In the world of Android, Stagefright security flaw is not a new thing. It has existed for years now and Android OEMs and Google have been actively patching it for quite sometime. Infact, Google promises monthly security updates with its Nexus line of devices which fixes Stagefright in its early stages – but not anymore.
Now security researchers at NorthBit have developed a Stagefright exploit, Metaphor, which compromises any Android phone reliably. In simple terms, Stagefright is an Android media library which can be exploited simply from a web browser.
Visiting any website with a malicious MPEG-4 video will crash Android’s media server. Note: Users need not playback the video. Visiting the website serves the purpose for any attacker.
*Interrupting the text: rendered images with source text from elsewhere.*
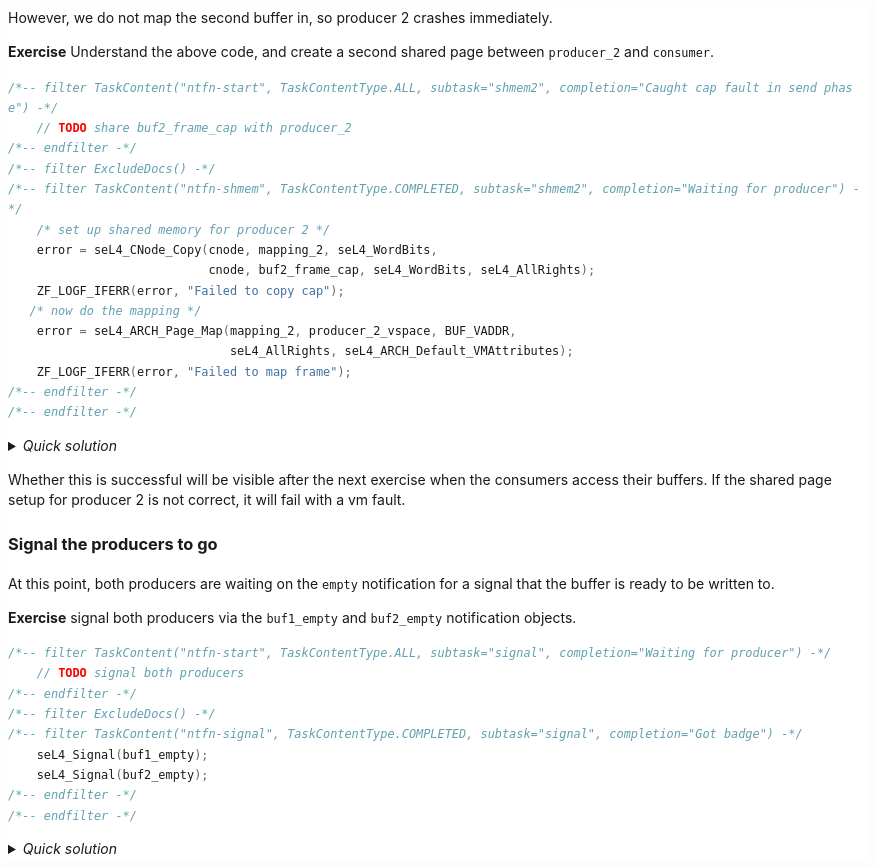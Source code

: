 However, we do not map the second buffer in, so producer 2 crashes immediately.

**Exercise** Understand the above code, and create a second shared page between `producer_2` and `consumer`.

```c
/*-- filter TaskContent("ntfn-start", TaskContentType.ALL, subtask="shmem2", completion="Caught cap fault in send phase") -*/
    // TODO share buf2_frame_cap with producer_2
/*-- endfilter -*/
/*-- filter ExcludeDocs() -*/
/*-- filter TaskContent("ntfn-shmem", TaskContentType.COMPLETED, subtask="shmem2", completion="Waiting for producer") -*/
    /* set up shared memory for producer 2 */
    error = seL4_CNode_Copy(cnode, mapping_2, seL4_WordBits,
                            cnode, buf2_frame_cap, seL4_WordBits, seL4_AllRights);
    ZF_LOGF_IFERR(error, "Failed to copy cap");
   /* now do the mapping */
    error = seL4_ARCH_Page_Map(mapping_2, producer_2_vspace, BUF_VADDR,
                               seL4_AllRights, seL4_ARCH_Default_VMAttributes);
    ZF_LOGF_IFERR(error, "Failed to map frame");
/*-- endfilter -*/
/*-- endfilter -*/
```
<details markdown='1'><summary style="display:list-item"><em>Quick solution</em></summary></details>

Whether this is successful will be visible after the next exercise when the consumers access their buffers. If the shared page setup for producer 2 is not correct, it will fail with a vm fault.

### Signal the producers to go

At this point, both producers are waiting on the `empty` notification for a signal that the buffer is ready
to be written to.

**Exercise** signal both producers via the `buf1_empty` and `buf2_empty` notification objects.

```c
/*-- filter TaskContent("ntfn-start", TaskContentType.ALL, subtask="signal", completion="Waiting for producer") -*/
    // TODO signal both producers
/*-- endfilter -*/
/*-- filter ExcludeDocs() -*/
/*-- filter TaskContent("ntfn-signal", TaskContentType.COMPLETED, subtask="signal", completion="Got badge") -*/
    seL4_Signal(buf1_empty);
    seL4_Signal(buf2_empty);
/*-- endfilter -*/
/*-- endfilter -*/
```
<details markdown='1'><summary style="display:list-item"><em>Quick solution</em></summary></details>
Once crashed, the attacker gets the hardware data back and then the attacker can gather more data by simply sending more video files. It is a back and forth process that will eventually infect the device.
According to a report at Engadget.com, the attack sounds laborious but works quickly. Typically, it takes just 20 seconds to infect any device and Nexus 5 with stock firmware has been deemed the most effective victim.
Google says the android devices running Marshmallow or patched with security level 1 of October 1, 2015 are protected against this stagefright vulnerability.
Google’s answer brings to highlight how few devices are running Marshmallow and also the list of devices which never saw the light of security updates.
The bottomline is that a relatively recent device will protect you against Stagefright but years-old Android devices are still at risk.